WORK TO BE COMPLETED:
Go through the records and tally the lines that include the word "from". The answer is that total alone.

DATA SUPPLIED:
==========
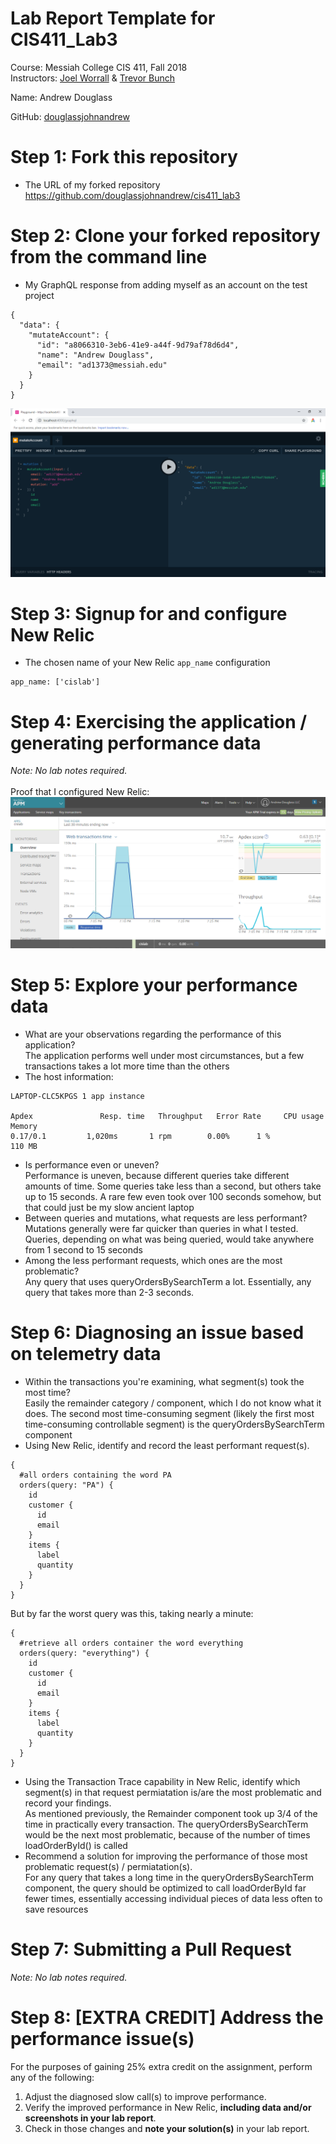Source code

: # Lab Report Template for CIS411_Lab3
Course: Messiah College CIS 411, Fall 2018<br/>
Instructors: [Joel Worrall](https://github.com/tangollama) & [Trevor Bunch](https://github.com/trevordbunch)<br/>

Name: Andrew Douglass<br/>

GitHub: [douglassjohnandrew](https://github.com/douglassjohnandrew)<br/>

# Step 1: Fork this repository
- The URL of my forked repository<br/>
https://github.com/douglassjohnandrew/cis411_lab3

# Step 2: Clone your forked repository from the command line
- My GraphQL response from adding myself as an account on the test project
```
{
  "data": {
    "mutateAccount": {
      "id": "a8066310-3eb6-41e9-a44f-9d79af78d6d4",
      "name": "Andrew Douglass",
      "email": "ad1373@messiah.edu"
    }
  }
}
```
![Alt text](/screenshots/graphql.PNG?raw=true "GraphQL response")

# Step 3: Signup for and configure New Relic
- The chosen name of your New Relic ```app_name``` configuration
```
app_name: ['cislab']
```

# Step 4: Exercising the application / generating performance data

_Note: No lab notes required._<br/><br/>
Proof that I configured New Relic:<br/>
![Alt text](/screenshots/newrelic.png?raw=true "New Relic proof")

# Step 5: Explore your performance data
* What are your observations regarding the performance of this application?<br/>
The application performs well under most circumstances, but a few transactions takes a lot more time than the others<br/>
* The host information:
```
LAPTOP-CLC5KPGS 1 app instance

Apdex	            Resp. time	 Throughput	  Error Rate	 CPU usage	 Memory
0.17/0.1	     1,020ms	   1 rpm	    0.00%	   1 %	         110 MB
```
* Is performance even or uneven?<br/>
Performance is uneven, because different queries take different amounts of time. Some queries take less than a second, but others take up to 15 seconds. A rare few even took over 100 seconds somehow, but that could just be my slow ancient laptop
* Between queries and mutations, what requests are less performant?<br/>
Mutations generally were far quicker than queries in what I tested. Queries, depending on what was being queried, would take anywhere from 1 second to 15 seconds
* Among the less performant requests, which ones are the most problematic?<br/>
Any query that uses queryOrdersBySearchTerm a lot. Essentially, any query that takes more than 2-3 seconds.

# Step 6: Diagnosing an issue based on telemetry data
* Within the transactions you're examining, what segment(s) took the most time?<br/>
Easily the remainder category / component, which I do not know what it does. The second most time-consuming segment (likely the first most time-consuming controllable segment) is the queryOrdersBySearchTerm component
* Using New Relic, identify and record the least performant request(s).<br/>
```
{
  #all orders containing the word PA
  orders(query: "PA") {
    id
    customer {
      id
      email
    }
    items {
      label
      quantity
    }
  }
}
```
But by far the worst query was this, taking nearly a minute:
```
{
  #retrieve all orders container the word everything
  orders(query: "everything") {
    id
    customer {
      id
      email
    }
    items {
      label
      quantity
    }
  }
}
```
* Using the Transaction Trace capability in New Relic, identify which segment(s) in that request permiatation is/are the most problematic and record your findings.<br/>
As mentioned previously, the Remainder component took up 3/4 of the time in practically every transaction. The queryOrdersBySearchTerm would be the next most problematic, because of the number of times loadOrderById() is called
* Recommend a solution for improving the performance of those most problematic request(s) / permiatation(s).<br/>
For any query that takes a long time in the queryOrdersBySearchTerm component, the query should be optimized to call loadOrderById far fewer times, essentially accessing individual pieces of data less often to save resources

# Step 7: Submitting a Pull Request
_Note: No lab notes required._

# Step 8: [EXTRA CREDIT] Address the performance issue(s)
For the purposes of gaining 25% extra credit on the assignment, perform any of the following:
1. Adjust the diagnosed slow call(s) to improve performance. 
2. Verify the improved performance in New Relic, **including data and/or screenshots in your lab report**.
2. Check in those changes and **note your solution(s)** in your lab report.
==========
WRITTEN SOLUTION:
3